**What this task involves:** Reproduce the entire listing below verbatim.
********************
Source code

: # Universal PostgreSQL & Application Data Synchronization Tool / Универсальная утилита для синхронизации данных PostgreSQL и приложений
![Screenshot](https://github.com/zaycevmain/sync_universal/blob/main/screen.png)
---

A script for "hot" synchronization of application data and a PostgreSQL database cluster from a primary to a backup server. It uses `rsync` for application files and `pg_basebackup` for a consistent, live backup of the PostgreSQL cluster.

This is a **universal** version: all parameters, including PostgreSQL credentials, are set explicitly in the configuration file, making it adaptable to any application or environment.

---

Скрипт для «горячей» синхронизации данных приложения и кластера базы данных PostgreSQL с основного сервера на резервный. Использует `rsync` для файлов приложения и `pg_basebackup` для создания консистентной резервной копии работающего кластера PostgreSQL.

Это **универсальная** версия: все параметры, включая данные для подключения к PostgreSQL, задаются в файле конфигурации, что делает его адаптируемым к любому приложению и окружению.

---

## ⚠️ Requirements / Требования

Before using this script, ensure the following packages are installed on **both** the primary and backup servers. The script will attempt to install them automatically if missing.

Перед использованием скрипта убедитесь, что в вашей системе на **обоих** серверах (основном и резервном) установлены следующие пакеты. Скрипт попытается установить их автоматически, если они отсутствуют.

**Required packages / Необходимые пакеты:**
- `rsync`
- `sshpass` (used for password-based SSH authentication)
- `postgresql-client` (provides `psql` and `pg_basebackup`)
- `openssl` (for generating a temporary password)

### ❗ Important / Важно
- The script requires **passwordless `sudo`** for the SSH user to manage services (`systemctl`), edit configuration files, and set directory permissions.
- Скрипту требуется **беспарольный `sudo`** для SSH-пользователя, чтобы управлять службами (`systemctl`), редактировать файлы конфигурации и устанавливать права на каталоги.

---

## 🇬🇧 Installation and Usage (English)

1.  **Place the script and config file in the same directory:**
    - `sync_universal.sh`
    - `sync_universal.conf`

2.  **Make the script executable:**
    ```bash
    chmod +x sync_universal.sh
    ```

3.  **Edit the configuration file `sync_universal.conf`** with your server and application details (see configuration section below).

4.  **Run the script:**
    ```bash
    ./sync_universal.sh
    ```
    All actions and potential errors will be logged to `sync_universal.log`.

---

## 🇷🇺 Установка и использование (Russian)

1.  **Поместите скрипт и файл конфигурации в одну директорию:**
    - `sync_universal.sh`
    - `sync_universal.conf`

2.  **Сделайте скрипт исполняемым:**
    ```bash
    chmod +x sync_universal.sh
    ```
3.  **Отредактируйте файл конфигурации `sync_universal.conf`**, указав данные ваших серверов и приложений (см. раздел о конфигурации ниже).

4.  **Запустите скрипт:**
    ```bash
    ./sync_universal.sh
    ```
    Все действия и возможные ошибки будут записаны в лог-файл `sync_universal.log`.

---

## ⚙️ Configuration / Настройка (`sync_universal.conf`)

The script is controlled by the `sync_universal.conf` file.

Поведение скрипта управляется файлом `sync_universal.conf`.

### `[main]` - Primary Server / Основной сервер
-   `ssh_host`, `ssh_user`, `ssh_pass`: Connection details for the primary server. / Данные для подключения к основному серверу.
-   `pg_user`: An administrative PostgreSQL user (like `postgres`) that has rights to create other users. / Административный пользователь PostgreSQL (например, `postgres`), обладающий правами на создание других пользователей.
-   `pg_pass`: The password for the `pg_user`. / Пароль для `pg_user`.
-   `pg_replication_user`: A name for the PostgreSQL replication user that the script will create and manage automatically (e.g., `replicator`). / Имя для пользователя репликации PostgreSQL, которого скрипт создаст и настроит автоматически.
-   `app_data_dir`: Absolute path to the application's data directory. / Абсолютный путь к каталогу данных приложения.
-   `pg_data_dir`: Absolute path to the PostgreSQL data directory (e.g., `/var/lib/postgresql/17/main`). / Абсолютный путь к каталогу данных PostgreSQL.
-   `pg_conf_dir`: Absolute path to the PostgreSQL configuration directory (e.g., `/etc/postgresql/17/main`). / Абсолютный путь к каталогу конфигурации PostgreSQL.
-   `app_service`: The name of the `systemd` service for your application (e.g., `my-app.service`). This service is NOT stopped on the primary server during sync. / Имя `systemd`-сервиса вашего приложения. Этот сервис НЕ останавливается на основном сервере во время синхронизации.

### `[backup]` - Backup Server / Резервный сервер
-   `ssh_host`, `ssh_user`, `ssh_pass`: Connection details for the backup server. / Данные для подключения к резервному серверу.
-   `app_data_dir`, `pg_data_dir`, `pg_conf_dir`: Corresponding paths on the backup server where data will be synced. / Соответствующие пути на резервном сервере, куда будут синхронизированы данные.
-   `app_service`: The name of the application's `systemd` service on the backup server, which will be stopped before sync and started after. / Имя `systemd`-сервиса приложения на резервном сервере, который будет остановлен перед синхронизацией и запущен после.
********************
**Finished exercise:**
Source code

: # Universal PostgreSQL & Application Data Synchronization Tool / Универсальная утилита для синхронизации данных PostgreSQL и приложений
![Screenshot](https://github.com/zaycevmain/sync_universal/blob/main/screen.png)
---

A script for "hot" synchronization of application data and a PostgreSQL database cluster from a primary to a backup server. It uses `rsync` for application files and `pg_basebackup` for a consistent, live backup of the PostgreSQL cluster.

This is a **universal** version: all parameters, including PostgreSQL credentials, are set explicitly in the configuration file, making it adaptable to any application or environment.

---

Скрипт для «горячей» синхронизации данных приложения и кластера базы данных PostgreSQL с основного сервера на резервный. Использует `rsync` для файлов приложения и `pg_basebackup` для создания консистентной резервной копии работающего кластера PostgreSQL.

Это **универсальная** версия: все параметры, включая данные для подключения к PostgreSQL, задаются в файле конфигурации, что делает его адаптируемым к любому приложению и окружению.

---

## ⚠️ Requirements / Требования

Before using this script, ensure the following packages are installed on **both** the primary and backup servers. The script will attempt to install them automatically if missing.

Перед использованием скрипта убедитесь, что в вашей системе на **обоих** серверах (основном и резервном) установлены следующие пакеты. Скрипт попытается установить их автоматически, если они отсутствуют.

**Required packages / Необходимые пакеты:**
- `rsync`
- `sshpass` (used for password-based SSH authentication)
- `postgresql-client` (provides `psql` and `pg_basebackup`)
- `openssl` (for generating a temporary password)

### ❗ Important / Важно
- The script requires **passwordless `sudo`** for the SSH user to manage services (`systemctl`), edit configuration files, and set directory permissions.
- Скрипту требуется **беспарольный `sudo`** для SSH-пользователя, чтобы управлять службами (`systemctl`), редактировать файлы конфигурации и устанавливать права на каталоги.

---

## 🇬🇧 Installation and Usage (English)

1.  **Place the script and config file in the same directory:**
    - `sync_universal.sh`
    - `sync_universal.conf`

2.  **Make the script executable:**
    ```bash
    chmod +x sync_universal.sh
    ```

3.  **Edit the configuration file `sync_universal.conf`** with your server and application details (see configuration section below).

4.  **Run the script:**
    ```bash
    ./sync_universal.sh
    ```
    All actions and potential errors will be logged to `sync_universal.log`.

---

## 🇷🇺 Установка и использование (Russian)

1.  **Поместите скрипт и файл конфигурации в одну директорию:**
    - `sync_universal.sh`
    - `sync_universal.conf`

2.  **Сделайте скрипт исполняемым:**
    ```bash
    chmod +x sync_universal.sh
    ```
3.  **Отредактируйте файл конфигурации `sync_universal.conf`**, указав данные ваших серверов и приложений (см. раздел о конфигурации ниже).

4.  **Запустите скрипт:**
    ```bash
    ./sync_universal.sh
    ```
    Все действия и возможные ошибки будут записаны в лог-файл `sync_universal.log`.

---

## ⚙️ Configuration / Настройка (`sync_universal.conf`)

The script is controlled by the `sync_universal.conf` file.

Поведение скрипта управляется файлом `sync_universal.conf`.

### `[main]` - Primary Server / Основной сервер
-   `ssh_host`, `ssh_user`, `ssh_pass`: Connection details for the primary server. / Данные для подключения к основному серверу.
-   `pg_user`: An administrative PostgreSQL user (like `postgres`) that has rights to create other users. / Административный пользователь PostgreSQL (например, `postgres`), обладающий правами на создание других пользователей.
-   `pg_pass`: The password for the `pg_user`. / Пароль для `pg_user`.
-   `pg_replication_user`: A name for the PostgreSQL replication user that the script will create and manage automatically (e.g., `replicator`). / Имя для пользователя репликации PostgreSQL, которого скрипт создаст и настроит автоматически.
-   `app_data_dir`: Absolute path to the application's data directory. / Абсолютный путь к каталогу данных приложения.
-   `pg_data_dir`: Absolute path to the PostgreSQL data directory (e.g., `/var/lib/postgresql/17/main`). / Абсолютный путь к каталогу данных PostgreSQL.
-   `pg_conf_dir`: Absolute path to the PostgreSQL configuration directory (e.g., `/etc/postgresql/17/main`). / Абсолютный путь к каталогу конфигурации PostgreSQL.
-   `app_service`: The name of the `systemd` service for your application (e.g., `my-app.service`). This service is NOT stopped on the primary server during sync. / Имя `systemd`-сервиса вашего приложения. Этот сервис НЕ останавливается на основном сервере во время синхронизации.

### `[backup]` - Backup Server / Резервный сервер
-   `ssh_host`, `ssh_user`, `ssh_pass`: Connection details for the backup server. / Данные для подключения к резервному серверу.
-   `app_data_dir`, `pg_data_dir`, `pg_conf_dir`: Corresponding paths on the backup server where data will be synced. / Соответствующие пути на резервном сервере, куда будут синхронизированы данные.
-   `app_service`: The name of the application's `systemd` service on the backup server, which will be stopped before sync and started after. / Имя `systemd`-сервиса приложения на резервном сервере, который будет остановлен перед синхронизацией и запущен после.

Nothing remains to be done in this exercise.